US government prosecutors spent the first day of a long-delayed trial into the 2010 Deepwater Horizon disaster arguing that corporate greed was the cause of the explosion that killed 11 people and created America’s worst offshore oil spill.
A tense day in a federal court in New Orleans saw all four companies involved in the disaster accused of systematically disregarding safety as they sought to extract oil from ever greater depths in the Gulf of Mexico. The Macondo well was called “the well from hell” by a worker, the court heard.
The US government is seeking fines of almost $18bn (£11.8bn) from BP. Its lawyers claimed the bulk of the blame for the disaster lay with the UK company. Most legal experts thought BP would settle with the government over the weekend, but the company has vigorously denied it was grossly negligent in the spill.
The first part of the trial will apportion blame for the disaster between BP; Transocean, the owner of the Deepwater Horizon rig; Halliburton, which cemented the well; and Cameron, the manufacturer of a piece of safety equipment designed to prevent a well from blowing up.
District Judge Carl Barbier said he expects the first part of the trial to last three months. Government lawyers insisted before the trial that evidence would prove their accusation that BP was grossly negligent, a finding that would see the oil giant fined the maximum amount under the US Clean Water Act.
In his opening statement, Mr Underhill cited an email sent from John Guide, who was BP’s manager of the Macondo well, to his manager, David Sims, four days before the explosion on April 2010.
In it, Mr Guide says that his team are “flying by the seat of our pants” and that pressure from above is creating “paranoia” as they pushed to complete a well that the US government claims was $50m over budget by the time it exploded.
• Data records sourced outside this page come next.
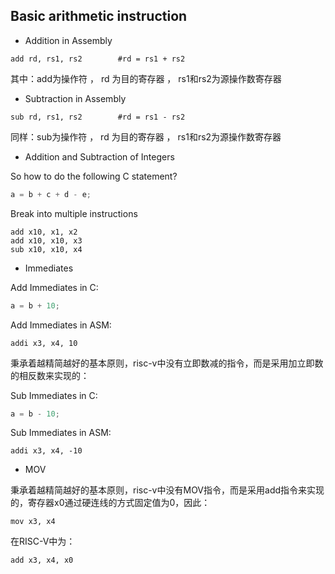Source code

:## Basic arithmetic instruction



- Addition in Assembly

```assembly
add rd, rs1, rs2		#rd = rs1 + rs2
```

其中：add为操作符 ， rd 为目的寄存器 ， rs1和rs2为源操作数寄存器

- Subtraction in Assembly

```assembly
sub rd, rs1, rs2		#rd = rs1 - rs2
```

同样：sub为操作符 ， rd 为目的寄存器 ， rs1和rs2为源操作数寄存器

- Addition and Subtraction of Integers

So how to do the following C statement?

```c
a = b + c + d - e;
```

Break into multiple instructions

```assembly
add x10, x1, x2
add x10, x10, x3
sub x10, x10, x4
```

- Immediates

Add Immediates in C:

```c
a = b + 10;
```

Add Immediates in ASM:

```assembly
addi x3, x4, 10
```

秉承着越精简越好的基本原则，risc-v中没有立即数减的指令，而是采用加立即数的相反数来实现的：

Sub Immediates in C:

```c
a = b - 10;
```

Sub Immediates in ASM:

```assembly
addi x3, x4, -10
```

- MOV

秉承着越精简越好的基本原则，risc-v中没有MOV指令，而是采用add指令来实现的，寄存器x0通过硬连线的方式固定值为0，因此：

```assembly
mov x3, x4
```

在RISC-V中为：

```assembly
add x3, x4, x0
```

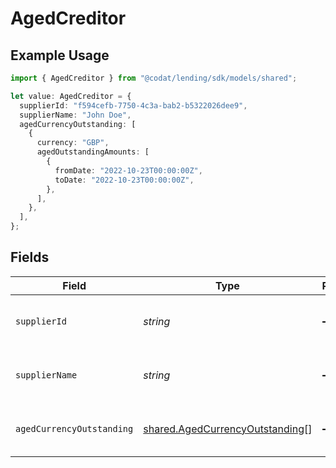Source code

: # AgedCreditor

## Example Usage

```typescript
import { AgedCreditor } from "@codat/lending/sdk/models/shared";

let value: AgedCreditor = {
  supplierId: "f594cefb-7750-4c3a-bab2-b5322026dee9",
  supplierName: "John Doe",
  agedCurrencyOutstanding: [
    {
      currency: "GBP",
      agedOutstandingAmounts: [
        {
          fromDate: "2022-10-23T00:00:00Z",
          toDate: "2022-10-23T00:00:00Z",
        },
      ],
    },
  ],
};
```

## Fields

| Field                                                                                     | Type                                                                                      | Required                                                                                  | Description                                                                               | Example                                                                                   |
| ----------------------------------------------------------------------------------------- | ----------------------------------------------------------------------------------------- | ----------------------------------------------------------------------------------------- | ----------------------------------------------------------------------------------------- | ----------------------------------------------------------------------------------------- |
| `supplierId`                                                                              | *string*                                                                                  | :heavy_minus_sign:                                                                        | Supplier ID of the aged creditor.                                                         | f594cefb-7750-4c3a-bab2-b5322026dee9                                                      |
| `supplierName`                                                                            | *string*                                                                                  | :heavy_minus_sign:                                                                        | Supplier name of the aged creditor.                                                       | John Doe                                                                                  |
| `agedCurrencyOutstanding`                                                                 | [shared.AgedCurrencyOutstanding](../../../sdk/models/shared/agedcurrencyoutstanding.md)[] | :heavy_minus_sign:                                                                        | Array of aged creditors by currency.                                                      |                                                                                           |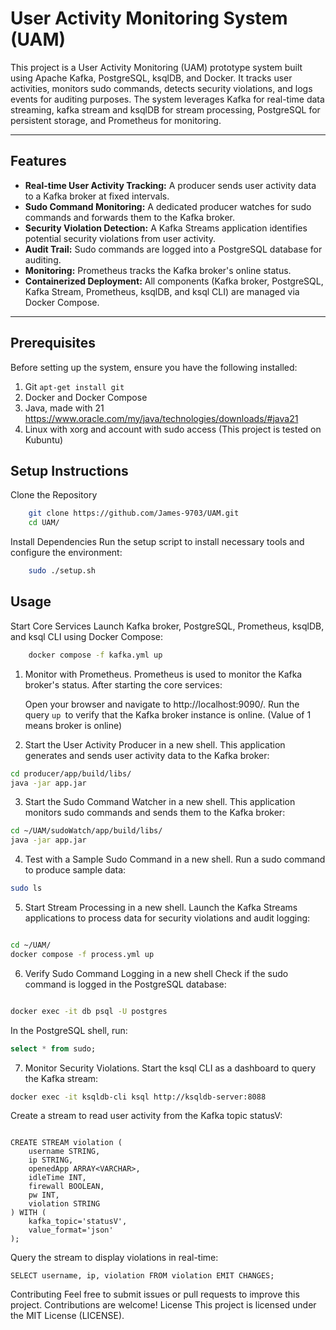 
# User Activity Monitoring System (UAM)
This project is a User Activity Monitoring (UAM) prototype system built using Apache Kafka, PostgreSQL, ksqlDB, and Docker. It tracks user activities, monitors sudo commands, detects security violations, and logs events for auditing purposes. The system leverages Kafka for real-time data streaming, kafka stream and ksqlDB for stream processing, PostgreSQL for persistent storage, and Prometheus for monitoring.

---

## Features

- **Real-time User Activity Tracking:** A producer sends user activity data to a Kafka broker at fixed intervals.
- **Sudo Command Monitoring:** A dedicated producer watches for sudo commands and forwards them to the Kafka broker.
- **Security Violation Detection:** A Kafka Streams application identifies potential security violations from user activity.
- **Audit Trail:** Sudo commands are logged into a PostgreSQL database for auditing.
- **Monitoring:** Prometheus tracks the Kafka broker's online status.
- **Containerized Deployment:** All components (Kafka broker, PostgreSQL, Kafka Stream, Prometheus, ksqlDB, and ksql CLI) are managed via Docker Compose.

---


## Prerequisites
Before setting up the system, ensure you have the following installed:

1. Git ```apt-get install git```
2. Docker and Docker Compose
3. Java, made with 21 https://www.oracle.com/my/java/technologies/downloads/#java21
4. Linux with xorg and account with sudo access (This project is tested on Kubuntu)

## Setup Instructions

Clone the Repository
```bash
    git clone https://github.com/James-9703/UAM.git
    cd UAM/
```
Install Dependencies
    Run the setup script to install necessary tools and configure the environment:
```bash
    sudo ./setup.sh
```
## Usage
 Start Core Services
    Launch Kafka broker, PostgreSQL, Prometheus, ksqlDB, and ksql CLI using Docker Compose:
```bash
    docker compose -f kafka.yml up
```

1. Monitor with Prometheus.
Prometheus is used to monitor the Kafka broker's status. After starting the core services:

    Open your browser and navigate to http://localhost:9090/.
    Run the query ```up ```to verify that the Kafka broker instance is online. (Value of 1 means broker is online)

2. Start the User Activity Producer in a new shell.
This application generates and sends user activity data to the Kafka broker:
```bash
cd producer/app/build/libs/
java -jar app.jar
```
3. Start the Sudo Command Watcher in a new shell.
This application monitors sudo commands and sends them to the Kafka broker:
```bash
cd ~/UAM/sudoWatch/app/build/libs/
java -jar app.jar
```
4. Test with a Sample Sudo Command in a new shell.
Run a sudo command to produce sample data:
```bash
sudo ls
```
5. Start Stream Processing in a new shell.
Launch the Kafka Streams applications to process data for security violations and audit logging:
```bash

cd ~/UAM/
docker compose -f process.yml up
```
6. Verify Sudo Command Logging in a new shell
Check if the sudo command is logged in the PostgreSQL database:
```bash

docker exec -it db psql -U postgres
```
In the PostgreSQL shell, run:
```sql
select * from sudo;
```
7. Monitor Security Violations.
Start the ksql CLI as a dashboard to query the Kafka stream:
```bash
docker exec -it ksqldb-cli ksql http://ksqldb-server:8088
```
Create a stream to read user activity from the Kafka topic statusV:
```ksqldb-cli

CREATE STREAM violation (
    username STRING, 
    ip STRING, 
    openedApp ARRAY<VARCHAR>, 
    idleTime INT, 
    firewall BOOLEAN, 
    pw INT, 
    violation STRING
) WITH (
    kafka_topic='statusV', 
    value_format='json'
);
```
Query the stream to display violations in real-time:
```ksqldb-cli
SELECT username, ip, violation FROM violation EMIT CHANGES;
```

Contributing
Feel free to submit issues or pull requests to improve this project. Contributions are welcome!
License
This project is licensed under the MIT License (LICENSE).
In an email response read in court, Mr Sims replied that he was off to “dance practice”, where he would be dancing to the Village People.
BP, which is one of the largest deepwater drillers in the Gulf of Mexico, has always denied that it cut corners to speed up the lucrative flow of oil from the region.
However, Jim Roy, a lawyer representing local businesses damaged by the spill, said BP’s senior management had applied heavy pressure in early 2010 on its Gulf of Mexico operations to speed up production, because it needed to find another $7bn to help pay for a dividend to shareholders.
BP shares closed up 1.6pc at 451½p in London on Monday, but investors who wanted the oil giant to settle before the matter reached court may be bracing for a lengthy trial. BP has set aside $42.2bn to cover the cost of the spill. The trial continues.